今回の計測結果は下記のようになりました。

エチオピアNatural、その他はWashedです。

必要以上(8%未満)に乾燥させることも、12.5%以上での保存も、カビが発生する等の品質劣化につながるとコースでも明記されていますので、こちらの4つの水分値は適正範囲内ですね。それでは焙煎後の数値はどの程度変化するのでしょうか?

ROESTを使用して全て同じプロファイルに揃え焙煎をした後、再度計測しました。

今回のプロファイル。


結果はこちらです。

今回の焙煎プロファイルでは4種類とも平均して水分値は約8割ほど減少しました。また、比重・密度も半分ほどになっていますね。

密度に関しては、"ロースティングサイエンス"2章で、今回のような機器を使用しない方法での計測について解説がありますので抜粋いたします。

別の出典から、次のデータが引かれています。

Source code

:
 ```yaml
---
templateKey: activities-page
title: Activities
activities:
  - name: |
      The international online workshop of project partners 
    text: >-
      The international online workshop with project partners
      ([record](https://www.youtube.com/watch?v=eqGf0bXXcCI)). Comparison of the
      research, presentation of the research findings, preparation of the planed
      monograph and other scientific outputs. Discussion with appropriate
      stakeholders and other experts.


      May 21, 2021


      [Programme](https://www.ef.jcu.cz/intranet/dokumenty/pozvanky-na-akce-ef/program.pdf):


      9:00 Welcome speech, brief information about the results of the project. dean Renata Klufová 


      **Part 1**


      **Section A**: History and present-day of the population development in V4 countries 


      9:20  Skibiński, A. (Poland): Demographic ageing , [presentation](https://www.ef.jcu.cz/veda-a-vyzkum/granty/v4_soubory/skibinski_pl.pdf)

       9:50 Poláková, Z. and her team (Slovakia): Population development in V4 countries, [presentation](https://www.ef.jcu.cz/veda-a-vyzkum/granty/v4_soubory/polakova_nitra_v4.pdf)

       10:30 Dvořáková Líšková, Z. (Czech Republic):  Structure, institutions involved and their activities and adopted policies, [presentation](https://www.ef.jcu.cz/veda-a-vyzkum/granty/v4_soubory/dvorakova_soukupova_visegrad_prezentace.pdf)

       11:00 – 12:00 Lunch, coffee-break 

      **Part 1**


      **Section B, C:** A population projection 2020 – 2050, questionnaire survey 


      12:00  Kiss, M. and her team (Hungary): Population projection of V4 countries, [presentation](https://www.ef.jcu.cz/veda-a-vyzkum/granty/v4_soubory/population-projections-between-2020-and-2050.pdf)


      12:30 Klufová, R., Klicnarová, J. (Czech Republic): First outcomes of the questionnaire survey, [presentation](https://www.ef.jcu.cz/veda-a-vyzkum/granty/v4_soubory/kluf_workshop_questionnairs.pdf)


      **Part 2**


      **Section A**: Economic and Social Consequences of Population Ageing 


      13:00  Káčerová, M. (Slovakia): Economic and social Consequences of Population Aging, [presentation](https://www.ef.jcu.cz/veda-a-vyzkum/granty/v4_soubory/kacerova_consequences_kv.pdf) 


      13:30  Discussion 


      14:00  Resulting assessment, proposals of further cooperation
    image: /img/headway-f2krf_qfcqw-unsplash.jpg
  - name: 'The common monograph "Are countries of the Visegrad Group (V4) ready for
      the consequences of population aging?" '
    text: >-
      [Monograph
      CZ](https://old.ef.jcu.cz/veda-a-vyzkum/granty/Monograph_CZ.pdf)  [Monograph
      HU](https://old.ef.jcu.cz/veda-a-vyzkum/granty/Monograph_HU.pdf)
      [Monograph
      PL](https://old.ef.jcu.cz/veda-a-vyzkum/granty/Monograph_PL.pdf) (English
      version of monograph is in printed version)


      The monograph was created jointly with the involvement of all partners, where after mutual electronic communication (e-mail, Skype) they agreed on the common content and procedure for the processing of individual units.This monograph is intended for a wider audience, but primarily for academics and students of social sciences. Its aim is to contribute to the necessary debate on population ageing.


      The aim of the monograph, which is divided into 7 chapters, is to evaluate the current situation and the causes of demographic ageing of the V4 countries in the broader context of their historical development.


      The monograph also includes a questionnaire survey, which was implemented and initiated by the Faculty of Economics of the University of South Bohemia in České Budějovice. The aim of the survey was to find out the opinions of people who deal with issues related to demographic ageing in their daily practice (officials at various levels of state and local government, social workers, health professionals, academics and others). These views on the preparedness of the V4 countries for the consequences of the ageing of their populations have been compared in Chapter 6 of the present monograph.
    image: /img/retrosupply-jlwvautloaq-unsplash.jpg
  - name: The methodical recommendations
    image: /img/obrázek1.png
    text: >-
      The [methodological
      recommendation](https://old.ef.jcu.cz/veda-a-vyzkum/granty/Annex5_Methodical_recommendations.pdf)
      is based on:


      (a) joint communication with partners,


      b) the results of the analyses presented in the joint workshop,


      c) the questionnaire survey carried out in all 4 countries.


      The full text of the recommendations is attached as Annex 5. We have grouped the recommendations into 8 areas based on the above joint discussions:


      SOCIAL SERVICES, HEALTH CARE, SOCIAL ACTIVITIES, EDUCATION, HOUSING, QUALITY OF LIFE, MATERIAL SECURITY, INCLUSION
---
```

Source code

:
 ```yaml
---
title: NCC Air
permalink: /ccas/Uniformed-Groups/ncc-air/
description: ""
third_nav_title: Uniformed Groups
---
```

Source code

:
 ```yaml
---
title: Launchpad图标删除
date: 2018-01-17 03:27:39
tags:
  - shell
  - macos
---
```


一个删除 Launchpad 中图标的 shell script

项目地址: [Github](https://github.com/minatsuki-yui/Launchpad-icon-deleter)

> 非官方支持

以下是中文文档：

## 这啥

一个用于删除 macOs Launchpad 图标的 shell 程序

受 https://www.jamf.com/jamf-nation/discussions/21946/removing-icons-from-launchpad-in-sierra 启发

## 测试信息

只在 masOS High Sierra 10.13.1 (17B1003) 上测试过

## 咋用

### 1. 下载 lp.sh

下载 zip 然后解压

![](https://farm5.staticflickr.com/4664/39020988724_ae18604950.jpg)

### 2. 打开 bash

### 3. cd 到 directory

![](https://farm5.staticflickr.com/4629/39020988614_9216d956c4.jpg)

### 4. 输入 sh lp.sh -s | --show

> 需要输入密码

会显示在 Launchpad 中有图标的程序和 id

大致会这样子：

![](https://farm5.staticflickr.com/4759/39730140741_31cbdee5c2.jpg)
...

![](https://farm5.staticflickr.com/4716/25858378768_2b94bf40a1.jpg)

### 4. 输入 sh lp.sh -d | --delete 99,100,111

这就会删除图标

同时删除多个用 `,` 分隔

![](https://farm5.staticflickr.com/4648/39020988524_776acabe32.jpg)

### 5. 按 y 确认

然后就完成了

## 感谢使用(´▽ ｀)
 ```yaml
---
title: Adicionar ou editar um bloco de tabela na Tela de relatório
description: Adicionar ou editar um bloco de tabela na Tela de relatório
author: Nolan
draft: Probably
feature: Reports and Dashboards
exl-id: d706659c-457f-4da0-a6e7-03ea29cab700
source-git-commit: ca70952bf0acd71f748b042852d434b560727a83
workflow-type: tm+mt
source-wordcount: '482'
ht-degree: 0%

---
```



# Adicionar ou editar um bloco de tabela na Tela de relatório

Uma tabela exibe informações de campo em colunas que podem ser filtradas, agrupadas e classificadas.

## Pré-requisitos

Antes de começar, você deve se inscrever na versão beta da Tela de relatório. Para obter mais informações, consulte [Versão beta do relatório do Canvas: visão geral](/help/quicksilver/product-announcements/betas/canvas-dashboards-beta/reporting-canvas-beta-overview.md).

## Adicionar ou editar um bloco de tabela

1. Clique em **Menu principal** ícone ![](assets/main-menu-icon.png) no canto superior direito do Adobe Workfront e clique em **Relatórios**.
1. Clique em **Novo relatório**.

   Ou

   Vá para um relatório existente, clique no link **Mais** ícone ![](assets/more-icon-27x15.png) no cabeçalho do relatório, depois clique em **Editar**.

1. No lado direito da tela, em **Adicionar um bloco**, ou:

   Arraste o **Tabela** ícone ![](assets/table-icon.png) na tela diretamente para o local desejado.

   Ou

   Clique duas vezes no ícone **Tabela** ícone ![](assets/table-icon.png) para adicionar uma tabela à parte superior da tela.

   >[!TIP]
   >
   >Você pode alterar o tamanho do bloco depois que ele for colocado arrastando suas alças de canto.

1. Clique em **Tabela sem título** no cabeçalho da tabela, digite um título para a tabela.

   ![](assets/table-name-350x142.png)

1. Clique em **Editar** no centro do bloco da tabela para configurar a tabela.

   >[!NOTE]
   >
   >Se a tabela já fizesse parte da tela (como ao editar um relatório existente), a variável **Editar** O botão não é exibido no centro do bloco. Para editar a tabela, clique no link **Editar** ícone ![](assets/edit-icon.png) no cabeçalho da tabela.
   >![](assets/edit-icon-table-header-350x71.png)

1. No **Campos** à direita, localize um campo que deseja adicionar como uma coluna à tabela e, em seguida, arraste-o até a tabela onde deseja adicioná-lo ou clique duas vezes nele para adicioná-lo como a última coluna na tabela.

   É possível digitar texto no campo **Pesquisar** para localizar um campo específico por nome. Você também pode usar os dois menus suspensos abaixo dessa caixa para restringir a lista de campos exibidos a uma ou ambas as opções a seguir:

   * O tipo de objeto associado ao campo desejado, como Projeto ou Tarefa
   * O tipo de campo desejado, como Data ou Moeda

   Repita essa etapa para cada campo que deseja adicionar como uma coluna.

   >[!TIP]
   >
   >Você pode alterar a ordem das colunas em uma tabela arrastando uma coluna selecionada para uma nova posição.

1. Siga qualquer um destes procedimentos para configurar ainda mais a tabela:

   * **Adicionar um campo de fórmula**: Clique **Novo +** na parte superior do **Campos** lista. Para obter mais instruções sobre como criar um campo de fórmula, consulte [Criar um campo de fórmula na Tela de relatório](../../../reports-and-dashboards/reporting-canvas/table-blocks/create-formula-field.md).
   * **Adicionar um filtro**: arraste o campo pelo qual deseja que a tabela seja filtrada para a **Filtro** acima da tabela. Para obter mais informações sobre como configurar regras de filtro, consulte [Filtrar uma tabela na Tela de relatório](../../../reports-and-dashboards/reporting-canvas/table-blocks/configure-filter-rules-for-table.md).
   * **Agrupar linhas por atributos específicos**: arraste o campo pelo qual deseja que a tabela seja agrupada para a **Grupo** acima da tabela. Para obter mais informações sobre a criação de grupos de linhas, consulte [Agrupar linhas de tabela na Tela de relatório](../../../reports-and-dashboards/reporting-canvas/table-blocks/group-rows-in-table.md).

「密度」という用語はさまざまな測定値を参考にしているため、密度の測定は複雑です。

最も一般的な密度の測定方法は「かさ密度」です。かさ密度とは、豆同士の間にある隙間も含めた、コーヒー豆の体積の密度を指します。この測定方法は測定が非常に簡単で、実際の作業 (コーヒー豆を袋に詰めるなど) に関連しているので、一般的に使用されている方法です。

かさ密度を測定するには、
・容量の分かる容器にコーヒー豆を投入し、水平にします。
・容器に入った豆を測ります。
・または、質量がすでに分かっているコーヒー豆をメスシリンダーに投入し、体積を測定します。
・グラム単位の豆の質量をミリリットル単位の体積で割ると、g/mLの値が得られます。
・より正確な値を得るには、3 回の測定値の平均を取ります。

右.かさ密度測定

高密度の豆は熱の伝導性が低く、一般的には焙煎時により多くのエネルギーをかける必要があったりと、焙煎プロファイルを作成する上でもとても重要な要素と言えるでしょう。